Consumers definitely take into account what kinds of fabrics are used when determining if a brand is sustainable or not. Many are looking for biodegradable natural fibers such as cotton. While only 25 percent of global consumers are aware of environmental issues surrounding synthetic-fiber production and use, an increasing amount of media attention is focusing on the benefits of natural fibers versus synthetic fibers.

One issue that has been at the forefront of sustainability is micro-plastic pollution. This is where synthetic-fiber clothes release plastic fibers after being washed in a washing machine, becoming a major source of contaminants entering the ocean.

Last year, California Assemblyman Richard Bloom from Santa Monica introduced Assembly Bill 2379 to address this issue. It would have required all clothing made of more than 50 percent polyester to have a label warning that the garment sheds plastic microfibers when machine washed. Instead, hand washing was recommended.

That bill died months later when it did not get out of the Assembly and failed the house-of-origin deadline.
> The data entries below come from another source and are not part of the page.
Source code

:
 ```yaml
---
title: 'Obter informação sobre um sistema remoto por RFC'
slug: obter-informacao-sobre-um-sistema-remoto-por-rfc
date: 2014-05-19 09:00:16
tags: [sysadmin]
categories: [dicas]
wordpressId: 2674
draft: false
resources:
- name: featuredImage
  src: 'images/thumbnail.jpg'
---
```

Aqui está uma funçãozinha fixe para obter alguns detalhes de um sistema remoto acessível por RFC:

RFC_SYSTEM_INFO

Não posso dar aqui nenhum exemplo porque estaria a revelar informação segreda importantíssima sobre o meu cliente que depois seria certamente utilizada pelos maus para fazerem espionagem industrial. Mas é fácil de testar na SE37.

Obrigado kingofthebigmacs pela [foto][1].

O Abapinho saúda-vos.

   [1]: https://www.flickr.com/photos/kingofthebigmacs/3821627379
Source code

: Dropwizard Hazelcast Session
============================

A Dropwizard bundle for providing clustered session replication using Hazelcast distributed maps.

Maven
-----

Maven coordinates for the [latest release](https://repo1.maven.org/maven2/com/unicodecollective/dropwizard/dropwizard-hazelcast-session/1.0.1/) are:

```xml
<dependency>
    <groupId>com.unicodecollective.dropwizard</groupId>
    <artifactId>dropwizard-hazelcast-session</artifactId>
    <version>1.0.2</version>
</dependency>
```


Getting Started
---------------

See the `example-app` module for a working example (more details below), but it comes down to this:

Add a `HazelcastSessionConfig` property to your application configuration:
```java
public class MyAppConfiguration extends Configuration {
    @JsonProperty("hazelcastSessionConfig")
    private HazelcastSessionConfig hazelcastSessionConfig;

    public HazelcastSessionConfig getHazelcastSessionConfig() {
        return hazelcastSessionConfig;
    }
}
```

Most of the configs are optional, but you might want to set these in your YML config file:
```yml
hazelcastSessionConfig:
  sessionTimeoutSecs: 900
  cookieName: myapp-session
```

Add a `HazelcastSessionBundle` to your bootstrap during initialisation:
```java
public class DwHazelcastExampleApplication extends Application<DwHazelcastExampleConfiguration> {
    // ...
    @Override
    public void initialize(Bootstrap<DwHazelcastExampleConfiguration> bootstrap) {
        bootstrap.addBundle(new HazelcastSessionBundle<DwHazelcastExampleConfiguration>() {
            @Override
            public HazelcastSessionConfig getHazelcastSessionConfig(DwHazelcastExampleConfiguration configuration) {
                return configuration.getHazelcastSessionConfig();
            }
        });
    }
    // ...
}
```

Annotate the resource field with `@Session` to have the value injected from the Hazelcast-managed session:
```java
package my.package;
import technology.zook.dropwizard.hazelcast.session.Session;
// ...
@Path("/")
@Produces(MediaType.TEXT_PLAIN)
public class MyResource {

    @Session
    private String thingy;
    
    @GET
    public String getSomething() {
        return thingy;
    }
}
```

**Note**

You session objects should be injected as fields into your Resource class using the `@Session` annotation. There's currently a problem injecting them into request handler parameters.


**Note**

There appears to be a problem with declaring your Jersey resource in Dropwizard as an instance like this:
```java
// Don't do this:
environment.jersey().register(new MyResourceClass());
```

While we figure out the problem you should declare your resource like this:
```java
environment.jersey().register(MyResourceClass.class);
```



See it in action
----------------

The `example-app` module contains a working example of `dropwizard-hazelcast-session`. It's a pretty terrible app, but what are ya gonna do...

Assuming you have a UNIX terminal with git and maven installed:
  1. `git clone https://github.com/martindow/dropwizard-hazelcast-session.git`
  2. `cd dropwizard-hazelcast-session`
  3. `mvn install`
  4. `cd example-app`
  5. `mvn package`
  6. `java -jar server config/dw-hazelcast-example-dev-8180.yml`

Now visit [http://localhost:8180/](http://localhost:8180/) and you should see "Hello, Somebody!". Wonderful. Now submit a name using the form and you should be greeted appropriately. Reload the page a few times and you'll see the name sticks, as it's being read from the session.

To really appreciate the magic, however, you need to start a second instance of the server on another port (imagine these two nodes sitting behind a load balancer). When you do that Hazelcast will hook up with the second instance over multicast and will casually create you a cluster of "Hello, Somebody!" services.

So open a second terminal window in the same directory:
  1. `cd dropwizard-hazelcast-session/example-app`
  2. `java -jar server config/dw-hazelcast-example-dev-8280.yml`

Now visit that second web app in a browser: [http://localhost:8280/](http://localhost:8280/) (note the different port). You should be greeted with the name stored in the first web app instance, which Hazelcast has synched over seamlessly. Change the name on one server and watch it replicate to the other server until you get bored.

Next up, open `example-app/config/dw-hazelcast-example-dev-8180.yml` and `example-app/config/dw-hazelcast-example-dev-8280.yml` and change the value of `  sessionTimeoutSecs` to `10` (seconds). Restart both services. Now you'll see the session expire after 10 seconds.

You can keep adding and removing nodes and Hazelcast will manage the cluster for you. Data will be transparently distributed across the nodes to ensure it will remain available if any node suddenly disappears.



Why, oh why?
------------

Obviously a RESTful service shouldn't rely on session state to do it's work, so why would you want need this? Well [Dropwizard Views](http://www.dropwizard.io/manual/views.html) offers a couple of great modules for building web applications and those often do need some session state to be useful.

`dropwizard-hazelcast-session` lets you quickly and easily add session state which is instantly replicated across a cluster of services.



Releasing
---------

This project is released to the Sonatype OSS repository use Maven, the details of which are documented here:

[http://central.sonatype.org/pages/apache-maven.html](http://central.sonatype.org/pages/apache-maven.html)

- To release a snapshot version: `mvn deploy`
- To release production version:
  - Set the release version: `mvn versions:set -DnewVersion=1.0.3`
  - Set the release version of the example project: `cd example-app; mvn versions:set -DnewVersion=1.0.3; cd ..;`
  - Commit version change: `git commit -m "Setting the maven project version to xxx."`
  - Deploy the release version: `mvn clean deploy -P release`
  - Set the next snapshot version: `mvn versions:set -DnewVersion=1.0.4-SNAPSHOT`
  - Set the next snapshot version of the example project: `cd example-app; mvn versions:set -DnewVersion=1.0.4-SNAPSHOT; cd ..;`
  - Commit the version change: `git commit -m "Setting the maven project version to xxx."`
Still, consumers do have significant opinions about which fibers are safe for the environment. Fewer than 10 percent believe man-made fibers such as rayon, nylon and polyester are sustainably produced.

Cotton Inc. and Cotton Council International emphasized that brands can capitalize on sustainability issues by using natural fibers such as cotton to make their products more attractive to consumers sensitive about the environment and clothing quality.